Ein Bild - Eine Geschichte
Der Götter Zorn

Dunkle Wolken zogen auf. Immer dichter ballten sie sich zusammen und verschlangen das Sonnenlicht, bis nur noch Dunkelheit übrig war. Siena zog den Umhang enger um sich. Sie hatte es kommen sehen, doch niemand hatte ihre warnenden Worte hören wollen. Nun würden sie alle den Zorn der Götter spüren müssen.
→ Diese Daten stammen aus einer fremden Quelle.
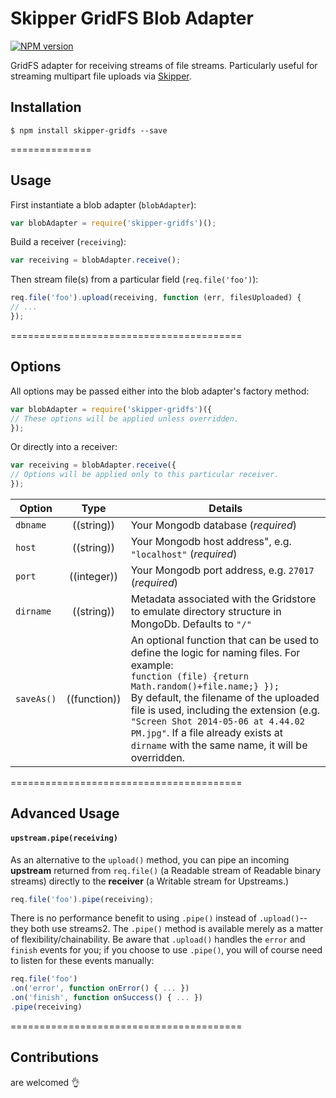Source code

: # Skipper GridFS Blob Adapter

[![NPM version](https://badge.fury.io/js/skipper-gridfs.svg)](http://badge.fury.io/js/skipper-gridfs) &nbsp; &nbsp;

GridFS adapter for receiving streams of file streams. Particularly useful for streaming multipart file uploads via [Skipper](github.com/balderdashy/skipper).

## Installation

```
$ npm install skipper-gridfs --save
```

==============

## Usage

First instantiate a blob adapter (`blobAdapter`):

```js
var blobAdapter = require('skipper-gridfs')();
```

Build a receiver (`receiving`):

```js
var receiving = blobAdapter.receive();
```

Then stream file(s) from a particular field (`req.file('foo')`):

```js
req.file('foo').upload(receiving, function (err, filesUploaded) {
// ...
});
```

========================================

## Options

All options may be passed either into the blob adapter's factory method:

```js
var blobAdapter = require('skipper-gridfs')({
// These options will be applied unless overridden.
});
```

Or directly into a receiver:

```js
var receiving = blobAdapter.receive({
// Options will be applied only to this particular receiver.
});
```


| Option    | Type       | Details |
|-----------|:----------:|---------|
| `dbname`     | ((string)) | Your Mongodb database (_required_) |
| `host`     | ((string)) | Your Mongodb host address", e.g. `"localhost"` (_required_) |
| `port`     | ((integer)) | Your Mongodb port address, e.g. `27017` (_required_) |
| `dirname`  | ((string)) | Metadata associated with the Gridstore to emulate directory structure in MongoDb. Defaults to `"/"`
| `saveAs()`  | ((function)) | An optional function that can be used to define the logic for naming files. For example: <br/> `function (file) {return Math.random()+file.name;} });` <br/> By default, the filename of the uploaded file is used, including the extension (e.g. `"Screen Shot 2014-05-06 at 4.44.02 PM.jpg"`.  If a file already exists at `dirname` with the same name, it will be overridden. |

========================================

## Advanced Usage

#### `upstream.pipe(receiving)`

As an alternative to the `upload()` method, you can pipe an incoming **upstream** returned from `req.file()` (a Readable stream of Readable binary streams) directly to the **receiver** (a Writable stream for Upstreams.)

```js
req.file('foo').pipe(receiving);
```

There is no performance benefit to using `.pipe()` instead of `.upload()`-- they both use streams2.  The `.pipe()` method is available merely as a matter of flexibility/chainability.  Be aware that `.upload()` handles the `error` and `finish` events for you; if you choose to use `.pipe()`, you will of course need to listen for these events manually:

```js
req.file('foo')
.on('error', function onError() { ... })
.on('finish', function onSuccess() { ... })
.pipe(receiving)
```

========================================

## Contributions

are welcomed :ok_hand:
Aufrecht stand sie inmitten des heiligen Steinkreises. Ihr Umhang flatterte im aufkommenden Wind und erste Regentropfen trafen ihr Gesicht. Sie wusste, dass es ein großer Fehler gewesen war, den Göttern im Frühjahr nicht das ihnen zustehende Opfer darzubringen. Der Winter war hart und lang gewesen. Ein Teil des Viehs war eingegangen und die Getreidevorräte waren so erschöpft, dass es geradeso zur Aussaat reichte. Und so hatten die Ältesten beschlossen, von den wenigen Ziegen, welche die Kälte überlebt hatten, keine zu opfern und auch von dem Getreide nichts den Göttern darzubringen. Ihre gefüllten Mägen waren ihnen näher als die alte Tradition. Doch sie ahnten nicht, welchen Zorn sie damit hinaufbeschworen. Siena kannte die Legenden, doch niemand wollte ihr glauben. Wann war nur der Zweifel an der Macht der Götter aufgekommen? Siena erinnerte sich nicht mehr. Sie wusste nur, dass ihr schon lange nicht mehr der Respekt entgegengebracht wurde, der einer Seherin zustand. Die Tropfen fielen dichter und durchnässten ihr Haar und ihre Kleidung. Sie reckte ihr Gesicht dem Himmel entgegen, hieß die Flut willkommen. Die Ernte war noch nicht eingebracht, das Vieh graste auf den flachen Wiesen am Fluss. Im anschwellenden Wasser würden die Tiere ertrinken und der schwere Regen, würde die vollen Ähren von den Halmen brechen. Schon bald würden die Menschen den Zorn der Götter mit voller Wucht spüren und sich auf die alten Werte besinnen, während sie ihren Verlust beklagten und Hunger litten. Der Regen prasselte nun erbarmungslos auf das Land nieder. Siena hob das kleine Bündel auf, das neben ihr auf dem Boden lag, und schaute ein letztes Mal zurück zum Dorf. Die Hütten waren durch den dichten Regen kaum zu erkennen. Hier war sie aufgewachsen, doch nun war es Zeit zu gehen.